Actually there are several criteria for this.

FIDE have published their relevant rules in Standards of Chess Equipment, venue for FIDE Tournaments, rate of play and tie-break regulations.

The first requirement is that the tournament organizer and the chief arbiter approve. So, if you want Harry Potter pieces you will first have to convince them:

1. Chess Equipment

1.1 The chess equipment offered by the organisers (hosts) of a FIDE or Continental Championship, Olympiad and other FIDE registered tournaments shall conform with the standards mentioned below, and shall be approved by the Chief Organiser and the Chief Arbiter.
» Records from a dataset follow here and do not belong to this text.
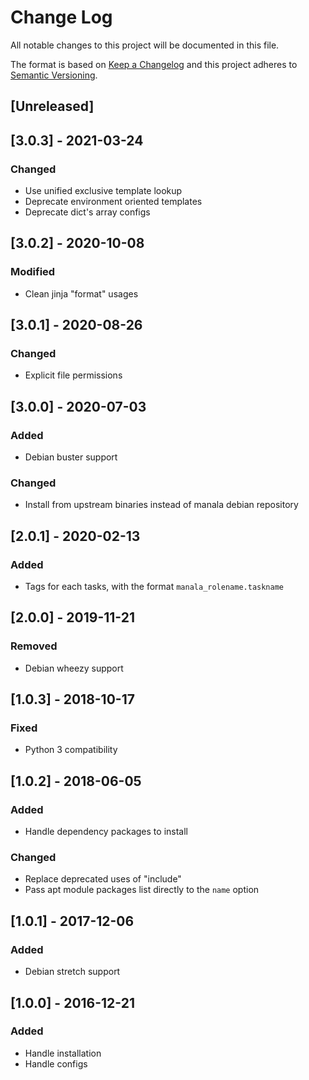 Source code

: # Change Log
All notable changes to this project will be documented in this file.

The format is based on [Keep a Changelog](http://keepachangelog.com/)
and this project adheres to [Semantic Versioning](http://semver.org/).

## [Unreleased]

## [3.0.3] - 2021-03-24
### Changed
- Use unified exclusive template lookup
- Deprecate environment oriented templates
- Deprecate dict's array configs

## [3.0.2] - 2020-10-08
### Modified
- Clean jinja "format" usages

## [3.0.1] - 2020-08-26
### Changed
- Explicit file permissions

## [3.0.0] - 2020-07-03
### Added
- Debian buster support

### Changed
- Install from upstream binaries instead of manala debian repository

## [2.0.1] - 2020-02-13
### Added
- Tags for each tasks, with the format `manala_rolename.taskname`

## [2.0.0] - 2019-11-21
### Removed
- Debian wheezy support

## [1.0.3] - 2018-10-17
### Fixed
- Python 3 compatibility

## [1.0.2] - 2018-06-05
### Added
- Handle dependency packages to install

### Changed
- Replace deprecated uses of "include"
- Pass apt module packages list directly to the `name` option

## [1.0.1] - 2017-12-06
### Added
- Debian stretch support

## [1.0.0] - 2016-12-21
### Added
- Handle installation
- Handle configs
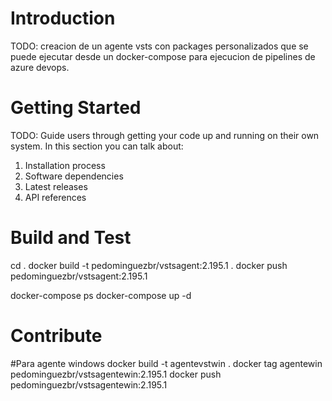 # Introduction 
TODO: creacion de un agente vsts con packages personalizados que se puede ejecutar desde un docker-compose para ejecucion de pipelines de azure devops. 

# Getting Started
TODO: Guide users through getting your code up and running on their own system. In this section you can talk about:
1.	Installation process
2.	Software dependencies
3.	Latest releases
4.	API references

# Build and Test
cd .
docker build -t pedominguezbr/vstsagent:2.195.1 .
docker push pedominguezbr/vstsagent:2.195.1

docker-compose ps
docker-compose up -d

# Contribute

#Para agente windows
docker build -t agentevstwin .
docker tag agentewin pedominguezbr/vstsagentewin:2.195.1
docker push pedominguezbr/vstsagentewin:2.195.1

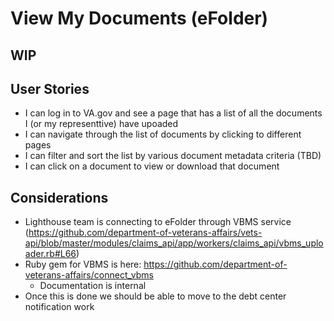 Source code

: # View My Documents (eFolder)

## WIP

## User Stories

- I can log in to VA.gov and see a page that has a list of all the documents I (or my representtive) have upoaded
- I can navigate through the list of documents by clicking to different pages
- I can filter and sort the list by various document metadata criteria (TBD)
- I can click on a document to view or download that document

## Considerations

- Lighthouse team is connecting to eFolder through VBMS service (https://github.com/department-of-veterans-affairs/vets-api/blob/master/modules/claims_api/app/workers/claims_api/vbms_uploader.rb#L66) 
- Ruby gem for VBMS is here: https://github.com/department-of-veterans-affairs/connect_vbms
  - Documentation is internal
- Once this is done we should be able to move to the debt center notification work
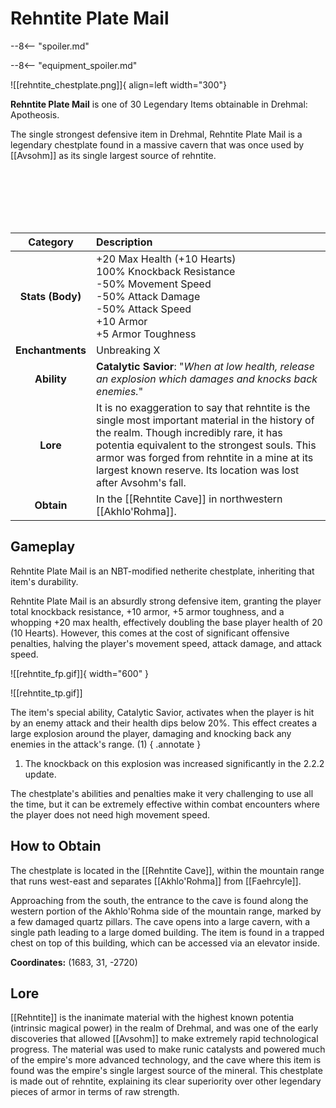 # Rehntite Plate Mail

--8<-- "spoiler.md"

--8<-- "equipment_spoiler.md"

![[rehntite_chestplate.png]]{ align=left width="300"}

**Rehntite Plate Mail** is one of 30 Legendary Items obtainable in Drehmal: Apotheosis.

The single strongest defensive item in Drehmal, Rehntite Plate Mail is a legendary chestplate found in a massive cavern that was once used by [[Avsohm]] as its single largest source of rehntite.

<br> <br> <br> <br> <br>

| Category | Description |
|:--------------------------------:|:-----------------------------------------------------------------------------------------------------------------------------------------------------------------------------|
| **Stats (Body)**              | +20 Max Health (+10 Hearts) <br> 100% Knockback Resistance <br> -50% Movement Speed <br> -50% Attack Damage <br> -50% Attack Speed <br> +10 Armor <br> +5 Armor Toughness        |
| **Enchantments**              | Unbreaking X  |
| **Ability**                   | **Catalytic Savior**: "*When at low health, release an explosion which damages and knocks back enemies.*" |
| **Lore**                      | It is no exaggeration to say that rehntite is the single most important material in the history of the realm. Though incredibly rare, it has potentia equivalent to the strongest souls. This armor was forged from rehntite in a mine at its largest known reserve. Its location was lost after Avsohm's fall. |
| **Obtain**                    | In the [[Rehntite Cave]] in northwestern [[Akhlo'Rohma]].   | 

## Gameplay
Rehntite Plate Mail is an NBT-modified netherite chestplate, inheriting that item's durability.

Rehntite Plate Mail is an absurdly strong defensive item, granting the player total knockback resistance, +10 armor, +5 armor toughness, and a whopping +20 max health, effectively doubling the base player health of 20 (10 Hearts). However, this comes at the cost of significant offensive penalties, halving the player's movement speed, attack damage, and attack speed. 

![[rehntite_fp.gif]]{ width="600" }

![[rehntite_tp.gif]]

The item's special ability, Catalytic Savior, activates when the player is hit by an enemy attack and their health dips below 20%. This effect creates a large explosion around the player, damaging and knocking back any enemies in the attack's range. (1)
{ .annotate }

1. The knockback on this explosion was increased significantly in the 2.2.2 update.

The chestplate's abilities and penalties make it very challenging to use all the time, but it can be extremely effective within combat encounters where the player does not need high movement speed.

## How to Obtain
The chestplate is located in the [[Rehntite Cave]], within the mountain range that runs west-east and separates [[Akhlo'Rohma]] from [[Faehrcyle]].

Approaching from the south, the entrance to the cave is found along the western portion of the Akhlo'Rohma side of the mountain range, marked by a few damaged quartz pillars. The cave opens into a large cavern, with a single path leading to a large domed building. The item is found in a trapped chest on top of this building, which can be accessed via an elevator inside.

**Coordinates:** (1683, 31, -2720)

## Lore
[[Rehntite]] is the inanimate material with the highest known potentia (intrinsic magical power) in the realm of Drehmal, and was one of the early discoveries that allowed [[Avsohm]] to make extremely rapid technological progress. The material was used to make runic catalysts and powered much of the empire's more advanced technology, and the cave where this item is found was the empire's single largest source of the mineral. This chestplate is made out of rehntite, explaining its clear superiority over other legendary pieces of armor in terms of raw strength. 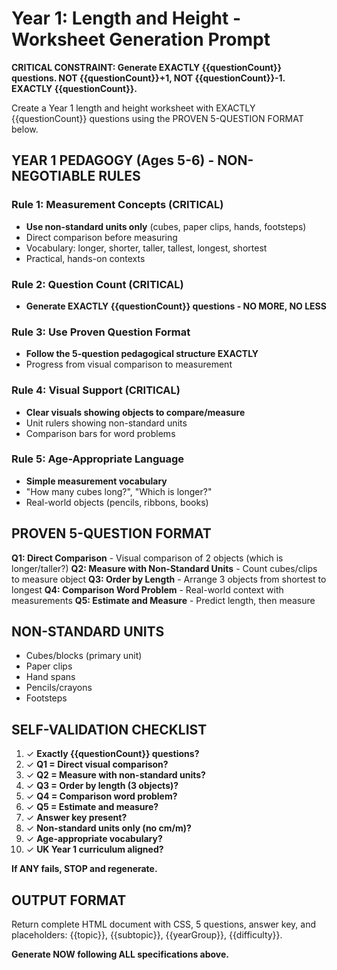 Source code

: # Year 1: Length and Height - Worksheet Generation Prompt

**CRITICAL CONSTRAINT: Generate EXACTLY {{questionCount}} questions. NOT {{questionCount}}+1, NOT {{questionCount}}-1. EXACTLY {{questionCount}}.**

Create a Year 1 length and height worksheet with EXACTLY {{questionCount}} questions using the PROVEN 5-QUESTION FORMAT below.

## YEAR 1 PEDAGOGY (Ages 5-6) - NON-NEGOTIABLE RULES

### Rule 1: Measurement Concepts (CRITICAL)
- **Use non-standard units only** (cubes, paper clips, hands, footsteps)
- Direct comparison before measuring
- Vocabulary: longer, shorter, taller, tallest, longest, shortest
- Practical, hands-on contexts

### Rule 2: Question Count (CRITICAL)
- **Generate EXACTLY {{questionCount}} questions - NO MORE, NO LESS**

### Rule 3: Use Proven Question Format
- **Follow the 5-question pedagogical structure EXACTLY**
- Progress from visual comparison to measurement

### Rule 4: Visual Support (CRITICAL)
- **Clear visuals showing objects to compare/measure**
- Unit rulers showing non-standard units
- Comparison bars for word problems

### Rule 5: Age-Appropriate Language
- **Simple measurement vocabulary**
- "How many cubes long?", "Which is longer?"
- Real-world objects (pencils, ribbons, books)

## PROVEN 5-QUESTION FORMAT

**Q1: Direct Comparison** - Visual comparison of 2 objects (which is longer/taller?)
**Q2: Measure with Non-Standard Units** - Count cubes/clips to measure object
**Q3: Order by Length** - Arrange 3 objects from shortest to longest
**Q4: Comparison Word Problem** - Real-world context with measurements
**Q5: Estimate and Measure** - Predict length, then measure

## NON-STANDARD UNITS
- Cubes/blocks (primary unit)
- Paper clips
- Hand spans
- Pencils/crayons
- Footsteps

## SELF-VALIDATION CHECKLIST

1. ✓ **Exactly {{questionCount}} questions?**
2. ✓ **Q1 = Direct visual comparison?**
3. ✓ **Q2 = Measure with non-standard units?**
4. ✓ **Q3 = Order by length (3 objects)?**
5. ✓ **Q4 = Comparison word problem?**
6. ✓ **Q5 = Estimate and measure?**
7. ✓ **Answer key present?**
8. ✓ **Non-standard units only (no cm/m)?**
9. ✓ **Age-appropriate vocabulary?**
10. ✓ **UK Year 1 curriculum aligned?**

**If ANY fails, STOP and regenerate.**

## OUTPUT FORMAT

Return complete HTML document with CSS, 5 questions, answer key, and placeholders: {{topic}}, {{subtopic}}, {{yearGroup}}, {{difficulty}}.

**Generate NOW following ALL specifications above.**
Second, for high-level tournaments, the players also need to agree:

1.1.1. It is recommended, that the chess pieces, boards and clocks, used in the World or Continental top level competitions be approved by participating players.

Recommended, but not mandatory, is the use of Staunton style chess pieces:

2.3 Form, style of pieces

Recommended for use in FIDE competitions are pieces of Staunton style.

Staunton style

So, Harry Potter style pieces are not completely forbidden! Although you will need to get organizer, chief arbiter and players to agree.
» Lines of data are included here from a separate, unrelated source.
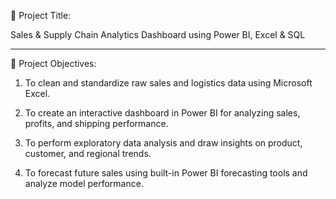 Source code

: 📌 Project Title:

Sales & Supply Chain Analytics Dashboard using Power BI, Excel & SQL


---

🎯 Project Objectives:

1. To clean and standardize raw sales and logistics data using Microsoft Excel.


2. To create an interactive dashboard in Power BI for analyzing sales, profits, and shipping performance.


3. To perform exploratory data analysis and draw insights on product, customer, and regional trends.


4. To forecast future sales using built-in Power BI forecasting tools and analyze model performance.
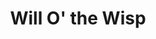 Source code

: ---
title: Will O' the Wisp
year: 1936
opening_date: 1936-03-03
closing_date: 
layout: productions
image:
image_caption:
image_credit:
playbill: 
category: 
details:
  Theatre: Theatre Jacksonville
cast:
  The White-Faced Girl: Helen Anders
  The Irish Maid: June Stoy
  The Poet's Wife: Kathleen Godshalk
  The Country Woman: Louise Bowden
crew:
  Director: Marion Hendry
  Props: Marion Hendry
  Staging: Frances Blackwell
--- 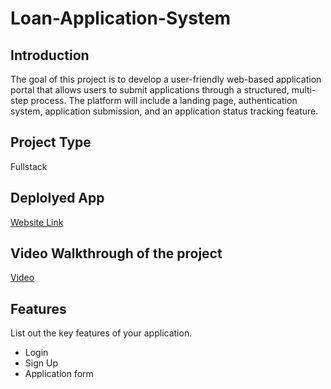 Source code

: # Loan-Application-System

## Introduction
The goal of this project is to develop a user-friendly web-based application portal that allows users to submit applications through a structured, multi-step process. The platform will include a landing page, authentication system, application submission, and an application status tracking feature.

## Project Type
Fullstack

## Deplolyed App
[Website Link](https://loaninhand.netlify.app/)

## Video Walkthrough of the project
[Video](https://youtu.be/1hX4G29oFww)

## Features
List out the key features of your application.

- Login
- Sign Up
- Application form
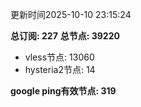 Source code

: 更新时间2025-10-10 23:15:24

**总订阅: 227**
**总节点: 39220**
- vless节点: 13060
- hysteria2节点: 14

**google ping有效节点: 319**
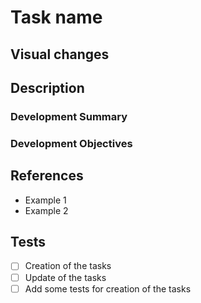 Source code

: # Task name

## Visual changes

<!--
Describe any visual changes.
Please paste images, videos, etc.
-->

## Description

### Development Summary

<!--
1. briefly describe implementation details and policies　
2. provide background on any version updates to the package.
-->

### Development Objectives

<!-- development background, user impact, user scenarios, etc. -->

## References

<!-- List reference links. -->

- Example 1
- Example 2

## Tests

<!--
List the checks performed. Provide as many details of the operation checks as possible.
-->

- [ ] Creation of the tasks
- [ ] Update of the tasks
- [ ] Add some tests for creation of the tasks
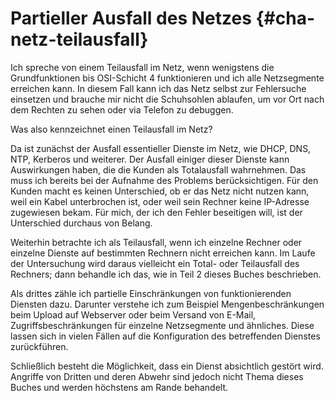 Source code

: # Partieller Ausfall des Netzes {#cha-netz-teilausfall}

Ich spreche von einem Teilausfall im Netz, wenn wenigstens die Grundfunktionen
bis OSI-Schicht 4 funktionieren und ich alle Netzsegmente erreichen kann.
In diesem Fall kann ich das Netz selbst zur Fehlersuche einsetzen und
brauche mir nicht die Schuhsohlen ablaufen, um vor Ort nach dem Rechten zu
sehen oder via Telefon zu debuggen.

Was also kennzeichnet einen Teilausfall im Netz?

Da ist zunächst der Ausfall essentieller Dienste im Netz, wie DHCP, DNS, NTP,
Kerberos und weiterer.
Der Ausfall einiger dieser Dienste kann Auswirkungen haben, die die Kunden
als Totalausfall wahrnehmen.
Das muss ich bereits bei der Aufnahme des Problems berücksichtigen.
Für den Kunden macht es keinen Unterschied, ob er das Netz nicht nutzen kann,
weil ein Kabel unterbrochen ist, oder weil sein Rechner keine IP-Adresse
zugewiesen bekam.
Für mich, der ich den Fehler beseitigen will, ist der Unterschied durchaus von
Belang.

Weiterhin betrachte ich als Teilausfall, wenn ich einzelne Rechner oder
einzelne Dienste auf bestimmten Rechnern nicht erreichen kann.
Im Laufe der Untersuchung wird daraus vielleicht ein Total- oder
Teilausfall des Rechners; dann behandle ich das, wie in
Teil 2 dieses Buches beschrieben.

Als drittes zähle ich partielle Einschränkungen von funktionierenden
Diensten dazu.
Darunter verstehe ich zum Beispiel Mengenbeschränkungen beim Upload auf
Webserver oder beim Versand von E-Mail, Zugriffsbeschränkungen für einzelne
Netzsegmente und ähnliches.
Diese lassen sich in vielen Fällen auf die Konfiguration des betreffenden
Dienstes zurückführen.

Schließlich besteht die Möglichkeit, dass ein Dienst absichtlich gestört wird.
Angriffe von Dritten und deren Abwehr sind jedoch nicht Thema dieses Buches
und werden höchstens am Rande behandelt.
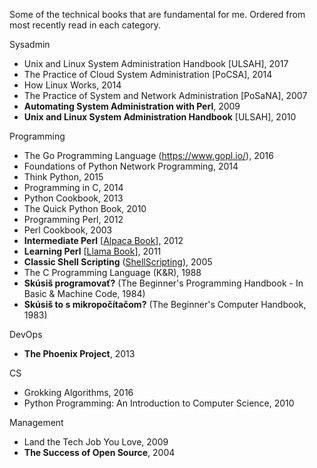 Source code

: Some of the technical books that are fundamental for me. Ordered from most recently read in each category.

Sysadmin

* Unix and Linux System Administration Handbook [ULSAH], 2017
* The Practice of Cloud System Administration [PoCSA], 2014
* How Linux Works, 2014
* The Practice of System and Network Administration [PoSaNA], 2007
* **Automating System Administration with Perl**, 2009
* **Unix and Linux System Administration Handbook** [ULSAH], 2010

Programming

* The Go Programming Language (https://www.gopl.io/), 2016
* Foundations of Python Network Programming, 2014
* Think Python, 2015
* Programming in C, 2014
* Python Cookbook, 2013
* The Quick Python Book, 2010
* Programming Perl, 2012
* Perl Cookbook, 2003
* **Intermediate Perl** [[Alpaca Book](https://wiki.reisinge.net/AlpacaBook)], 2012
* **Learning Perl** [[Llama Book](https://wiki.reisinge.net/LlamaBook)], 2011
* **Classic Shell Scripting** ([ShellScripting](https://wiki.reisinge.net/ShellScripting)), 2005
* The C Programming Language (K&R), 1988
* **Skúsiš programovať?** (The Beginner's Programming Handbook - In Basic & Machine Code, 1984)
* **Skúsiš to s mikropočítačom?** (The Beginner's Computer Handbook, 1983)

DevOps

* **The Phoenix Project**, 2013

CS

* Grokking Algorithms, 2016
* Python Programming: An Introduction to Computer Science, 2010

Management

* Land the Tech Job You Love, 2009
* **The Success of Open Source**, 2004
FIDE also have recommendations for the size and composition of the pieces:

2.1. Material

Chess pieces should be made of wood, plastic or an imitation of these materials.
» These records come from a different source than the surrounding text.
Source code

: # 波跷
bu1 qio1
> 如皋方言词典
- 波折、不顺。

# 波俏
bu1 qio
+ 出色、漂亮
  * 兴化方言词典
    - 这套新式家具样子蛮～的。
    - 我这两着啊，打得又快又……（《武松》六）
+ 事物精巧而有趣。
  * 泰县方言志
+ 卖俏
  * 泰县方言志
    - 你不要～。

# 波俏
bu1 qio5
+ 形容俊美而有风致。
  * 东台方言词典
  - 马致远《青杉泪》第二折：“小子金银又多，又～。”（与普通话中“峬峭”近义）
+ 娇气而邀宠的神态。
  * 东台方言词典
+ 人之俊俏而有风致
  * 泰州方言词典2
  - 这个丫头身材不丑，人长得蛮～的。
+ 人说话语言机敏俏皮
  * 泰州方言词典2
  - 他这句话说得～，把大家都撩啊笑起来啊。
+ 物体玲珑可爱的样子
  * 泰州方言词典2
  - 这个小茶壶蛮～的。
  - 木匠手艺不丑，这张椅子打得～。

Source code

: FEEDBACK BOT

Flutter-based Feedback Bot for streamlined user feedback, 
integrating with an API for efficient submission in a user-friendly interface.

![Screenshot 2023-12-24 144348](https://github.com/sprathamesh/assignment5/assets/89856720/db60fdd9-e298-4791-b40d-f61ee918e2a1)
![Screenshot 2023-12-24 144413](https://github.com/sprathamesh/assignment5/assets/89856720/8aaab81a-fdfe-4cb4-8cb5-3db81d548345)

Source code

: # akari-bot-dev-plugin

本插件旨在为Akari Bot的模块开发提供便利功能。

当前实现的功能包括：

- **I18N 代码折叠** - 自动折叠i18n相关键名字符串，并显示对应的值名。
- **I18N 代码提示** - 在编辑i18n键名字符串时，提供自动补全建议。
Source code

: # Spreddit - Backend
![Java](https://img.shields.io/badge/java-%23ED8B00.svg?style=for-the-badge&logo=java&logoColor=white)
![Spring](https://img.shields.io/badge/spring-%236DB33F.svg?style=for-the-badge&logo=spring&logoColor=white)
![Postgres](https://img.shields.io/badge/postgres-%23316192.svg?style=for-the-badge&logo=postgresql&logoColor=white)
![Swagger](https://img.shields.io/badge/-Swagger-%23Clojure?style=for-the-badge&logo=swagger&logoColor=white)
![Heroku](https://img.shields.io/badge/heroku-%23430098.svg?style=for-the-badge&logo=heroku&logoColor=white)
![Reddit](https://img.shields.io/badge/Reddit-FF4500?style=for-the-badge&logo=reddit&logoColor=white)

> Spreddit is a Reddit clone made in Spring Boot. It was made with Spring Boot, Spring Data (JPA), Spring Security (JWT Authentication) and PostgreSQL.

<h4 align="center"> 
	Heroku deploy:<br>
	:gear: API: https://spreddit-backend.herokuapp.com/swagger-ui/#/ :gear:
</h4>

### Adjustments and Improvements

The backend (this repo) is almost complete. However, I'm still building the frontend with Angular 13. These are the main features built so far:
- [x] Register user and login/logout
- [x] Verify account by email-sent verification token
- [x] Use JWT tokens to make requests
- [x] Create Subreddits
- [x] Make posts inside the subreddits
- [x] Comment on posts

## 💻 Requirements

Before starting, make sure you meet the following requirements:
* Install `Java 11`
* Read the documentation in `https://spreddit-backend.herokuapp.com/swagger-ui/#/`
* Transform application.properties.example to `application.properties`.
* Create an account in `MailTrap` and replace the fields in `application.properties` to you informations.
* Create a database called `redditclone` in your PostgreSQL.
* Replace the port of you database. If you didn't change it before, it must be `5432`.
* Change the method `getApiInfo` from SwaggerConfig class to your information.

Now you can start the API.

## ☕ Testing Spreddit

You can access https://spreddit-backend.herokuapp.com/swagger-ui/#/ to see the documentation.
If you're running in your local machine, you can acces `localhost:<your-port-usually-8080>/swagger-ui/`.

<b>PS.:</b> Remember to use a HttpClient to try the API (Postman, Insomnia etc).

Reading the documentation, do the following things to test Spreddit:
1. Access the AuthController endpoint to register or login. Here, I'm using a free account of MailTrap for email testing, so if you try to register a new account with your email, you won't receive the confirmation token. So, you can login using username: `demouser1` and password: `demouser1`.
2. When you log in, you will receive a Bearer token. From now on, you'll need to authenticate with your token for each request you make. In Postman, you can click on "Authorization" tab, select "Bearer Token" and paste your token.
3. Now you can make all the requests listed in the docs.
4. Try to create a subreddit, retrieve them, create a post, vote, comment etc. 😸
2.2. Height, weight, proportions

The size of the pieces should be proportionate to their height and form; other elements such as stability, aesthetic considerations etc., may also be taken into account. The weight of the pieces should be suitable for comfortable moving and stability.

Recommended height of the pieces is as follows: King – 9.5 cm, Queen – 8.5 cm, Bishop – 7 cm, Knight – 6 cm, Rook – 5.5 cm and Pawn – 5 cm. The diameter of the piece's base should measure 40-50% of its height. These dimensions may differ up to 10% from the above recommendation, but the order (e.g. King is higher than Queen etc.) must be kept.